As a known target for Arsenal, the decision to post the picture to Instagram has been interpreted as "a massive hint he is desperate to sign" for Arsene Wenger's team by Colin Harvey of the Daily Star.
Puma sponsor Balotelli and also manufacture Arsenal's kit. Earlier this year, writing in Metro, Jamie Sanderson suggested that the Gunners' deal with sportswear company would help fund a move for the controversial Italian striker:
Arsenal's brand new kit sponsors will reportedly help the club fund a big money deal to sign Mario Balotelli at the end of the season. But amid talk that his giant price has put Arsene Wenger off making a bid, Puma are believed to have stepped in to offer an alternative.
Now two and two don't necessarily add up to four here, but for argument's sake, let's say the striker does want to join Arsenal. And then ask: Is it a good match?
His CV suggests it is.
The statistics say so, too.
Last season, in a relatively poor AC Milan team, the Italian scored 14 goals in 30 games and provided six assists for his teammates, per Whoscored.com.
But Mario Balotelli is much more than the sum of those two parts.
As talented as he is, the forward has a tendency to go missing in games. In April, he put in a awful performance against Roma and, after being substituted in the 2-0 defeat, lost his temper during a television interview, as reported by the BBC:
Balotelli, speaking to Sky Italia, criticised pundits Zvonimir Boban and Giancarlo Marocchi. "You don't understand anything about football," Balotelli snapped at ex-Juventus title winner Marocchi. "You always talk and talk, but there's no point to saying any of these things.
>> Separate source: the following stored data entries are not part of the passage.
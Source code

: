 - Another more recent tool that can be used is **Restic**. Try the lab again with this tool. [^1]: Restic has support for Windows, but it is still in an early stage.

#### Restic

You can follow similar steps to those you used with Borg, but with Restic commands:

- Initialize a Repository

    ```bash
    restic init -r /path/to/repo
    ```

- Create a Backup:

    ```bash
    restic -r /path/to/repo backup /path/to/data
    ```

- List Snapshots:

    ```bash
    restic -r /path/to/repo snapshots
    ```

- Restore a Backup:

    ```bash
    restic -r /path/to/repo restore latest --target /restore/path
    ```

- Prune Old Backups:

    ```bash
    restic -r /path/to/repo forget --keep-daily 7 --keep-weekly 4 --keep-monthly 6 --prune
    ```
No point at all."
Off the pitch, there is more baggage.
Forget the fireworks in the bathroom, taking his £200,000 Ferrari for a spin on a go-kart track, driving into a women's prison and so on... the most concerning for Arsenal fans would be his bust-up with manager Roberto Mancini while at City.
Does Wenger really need a player who would give him such headaches?
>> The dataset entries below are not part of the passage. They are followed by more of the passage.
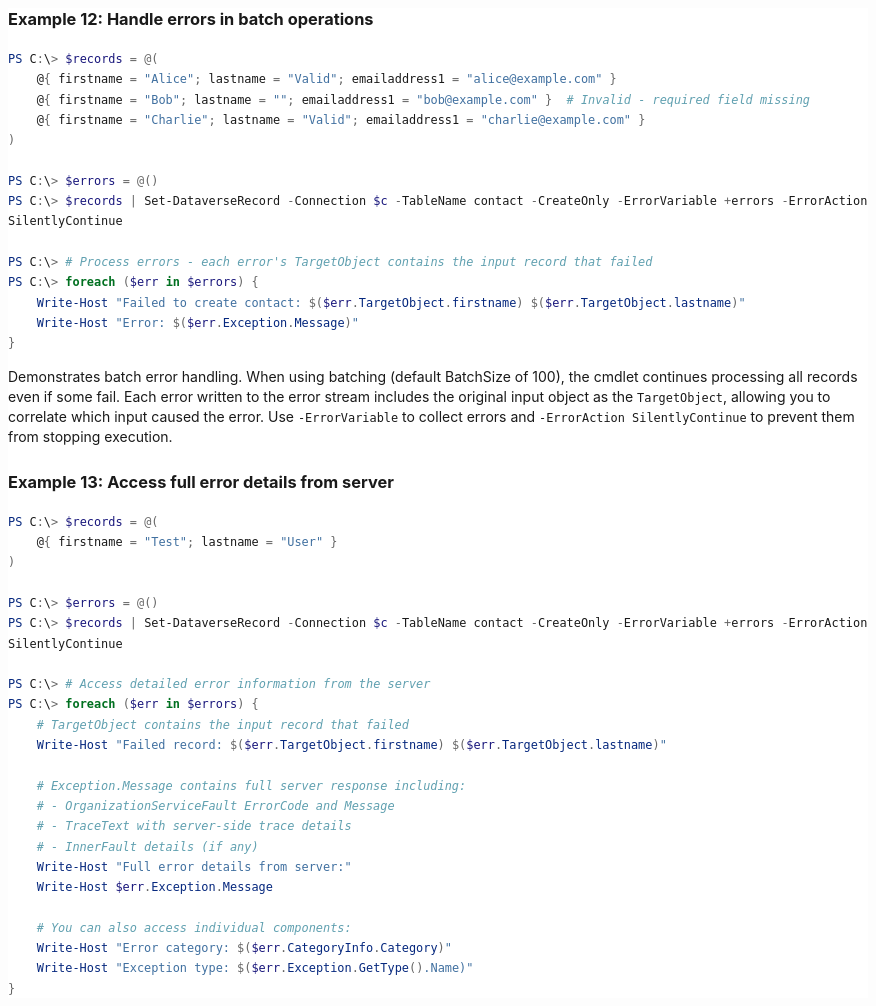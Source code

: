 ### Example 12: Handle errors in batch operations
```powershell
PS C:\> $records = @(
    @{ firstname = "Alice"; lastname = "Valid"; emailaddress1 = "alice@example.com" }
    @{ firstname = "Bob"; lastname = ""; emailaddress1 = "bob@example.com" }  # Invalid - required field missing
    @{ firstname = "Charlie"; lastname = "Valid"; emailaddress1 = "charlie@example.com" }
)

PS C:\> $errors = @()
PS C:\> $records | Set-DataverseRecord -Connection $c -TableName contact -CreateOnly -ErrorVariable +errors -ErrorAction SilentlyContinue

PS C:\> # Process errors - each error's TargetObject contains the input record that failed
PS C:\> foreach ($err in $errors) {
    Write-Host "Failed to create contact: $($err.TargetObject.firstname) $($err.TargetObject.lastname)"
    Write-Host "Error: $($err.Exception.Message)"
}
```

Demonstrates batch error handling. When using batching (default BatchSize of 100), the cmdlet continues processing all records even if some fail. Each error written to the error stream includes the original input object as the `TargetObject`, allowing you to correlate which input caused the error. Use `-ErrorVariable` to collect errors and `-ErrorAction SilentlyContinue` to prevent them from stopping execution.

### Example 13: Access full error details from server
```powershell
PS C:\> $records = @(
    @{ firstname = "Test"; lastname = "User" }
)

PS C:\> $errors = @()
PS C:\> $records | Set-DataverseRecord -Connection $c -TableName contact -CreateOnly -ErrorVariable +errors -ErrorAction SilentlyContinue

PS C:\> # Access detailed error information from the server
PS C:\> foreach ($err in $errors) {
    # TargetObject contains the input record that failed
    Write-Host "Failed record: $($err.TargetObject.firstname) $($err.TargetObject.lastname)"
    
    # Exception.Message contains full server response including:
    # - OrganizationServiceFault ErrorCode and Message
    # - TraceText with server-side trace details
    # - InnerFault details (if any)
    Write-Host "Full error details from server:"
    Write-Host $err.Exception.Message
    
    # You can also access individual components:
    Write-Host "Error category: $($err.CategoryInfo.Category)"
    Write-Host "Exception type: $($err.Exception.GetType().Name)"
}
```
Jose Mourinho is regarded as one the best managers in the game, but in an interview with CNN, as reported by Football Italia, he spoke of the challenges of dealing with Balotelli at Inter.
Mario got a yellow card in the 42nd minute, so when I got to the dressing room at half-time I spend about 14 minutes of the 15 available speaking only to Mario. I said to him: ‘Mario, I cannot change you, I have no strikers on the bench, so don’t touch anybody and play only with the ball. If we lose the ball no reaction. If someone provokes you, no reaction, if the referee makes a mistake, no reaction.' The 46th minute – red card!
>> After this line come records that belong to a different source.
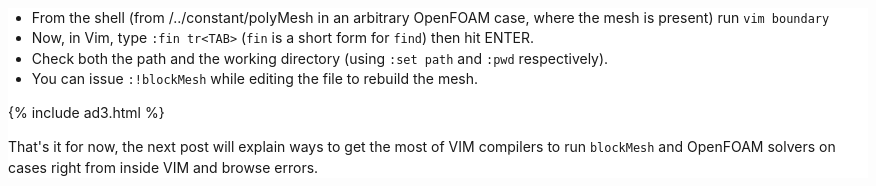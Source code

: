 - From the shell (from /../constant/polyMesh in an arbitrary OpenFOAM case, where the
mesh is present) run `vim boundary`
- Now, in Vim, type `:fin tr<TAB>` (`fin` is a short form for `find`) then hit ENTER.
- Check both the path and the working directory (using `:set path` and `:pwd` respectively).
- You can issue `:!blockMesh` while editing the file to rebuild the mesh.

{% include ad3.html %}

That's it for now, the next post will explain ways to get the most of VIM compilers to
run `blockMesh` and OpenFOAM solvers on cases right from inside VIM and browse errors.
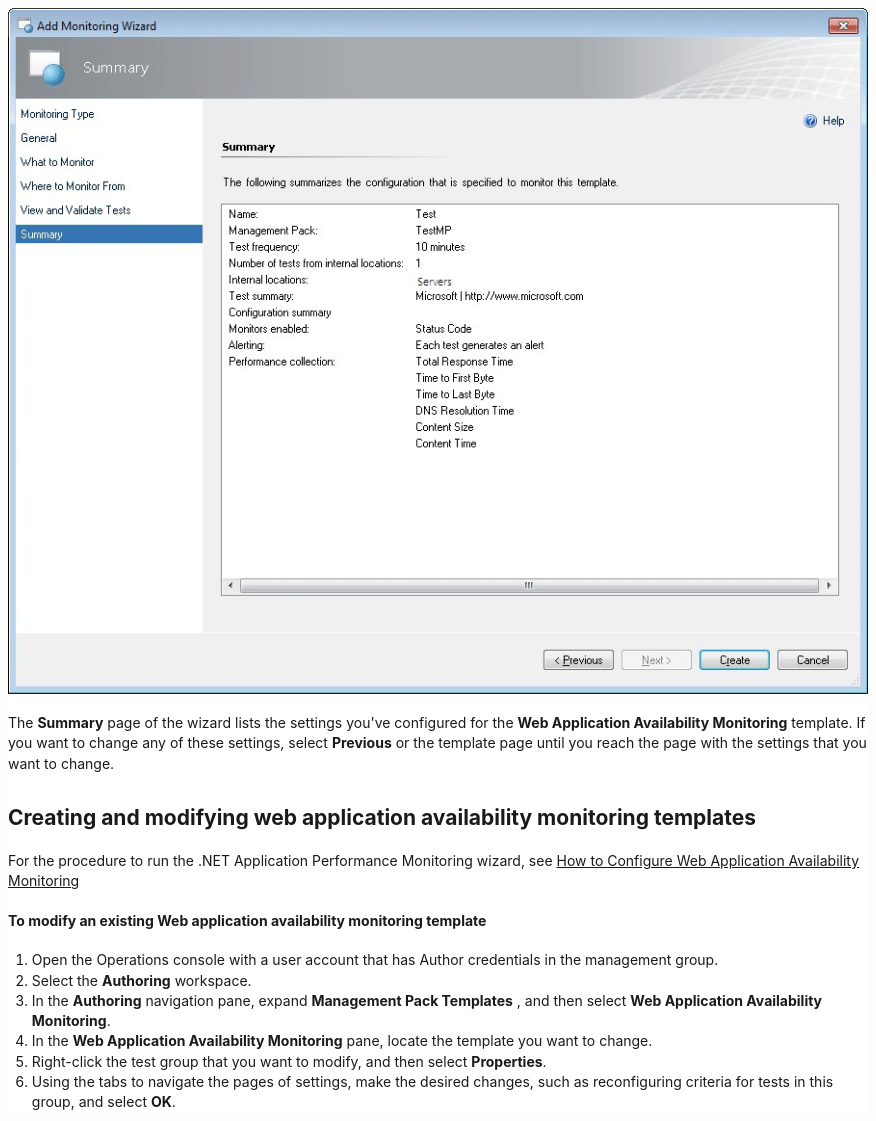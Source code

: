 ![Screenshot of Summary page.](./media/summary-page1.png)

The  **Summary**  page of the wizard lists the settings you've configured for the  **Web Application Availability Monitoring**  template. If you want to change any of these settings, select  **Previous**  or the template page until you reach the page with the settings that you want to change.

## Creating and modifying web application availability monitoring templates

For the procedure to run the .NET Application Performance Monitoring wizard, see [How to Configure Web Application Availability Monitoring](/previous-versions/system-center/system-center-2012-R2/hh881882%28v%3dsc.12%29)

#### To modify an existing Web application availability monitoring template

1. Open the Operations console with a user account that has Author credentials in the management group.
2. Select the  **Authoring**  workspace.
3. In the  **Authoring**  navigation pane, expand  **Management Pack Templates** , and then select  **Web Application Availability Monitoring**.
4. In the  **Web Application Availability Monitoring**  pane, locate the template you want to change.
5. Right-click the test group that you want to modify, and then select  **Properties**.
6. Using the tabs to navigate the pages of settings, make the desired changes, such as reconfiguring criteria for tests in this group, and select  **OK**.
His recent performances at the World Cup for Italy suggest he still has much to learn about consistency on the pitch. In the first game of the tournament against England, Balotelli scored the winner, but by the final must-win match against Uruguay, he was missing in action and was substituted at half-time.
And while Balotelli can suggest that all the bizarre headlines he receives are unwarranted, he hardly helps himself here either.
In December 2013, the AC Milan striker took to the pitch against Roma with a pair of boots decorated with newspaper cuttings about himself, per Liam Prenderville of the Daily Mirror.
This is hardly behaviour befitting of a potential disciple of Wenger—a man who looks to his players to remain professional on and off the pitch.
And while Arsenal embarked on their summer transfer spree searching for striker to support Olivier Giroud, they now have one.
The Gunners signed the versatile Alexis Sanchez from Barcelona for £35 million earlier this month and no longer need to take a risk on a player who has undoubted talent but erratic behaviour and form to go with it.
Balotelli is not the right fit for Arsenal. Talented as the Italian is, he still has much to learn.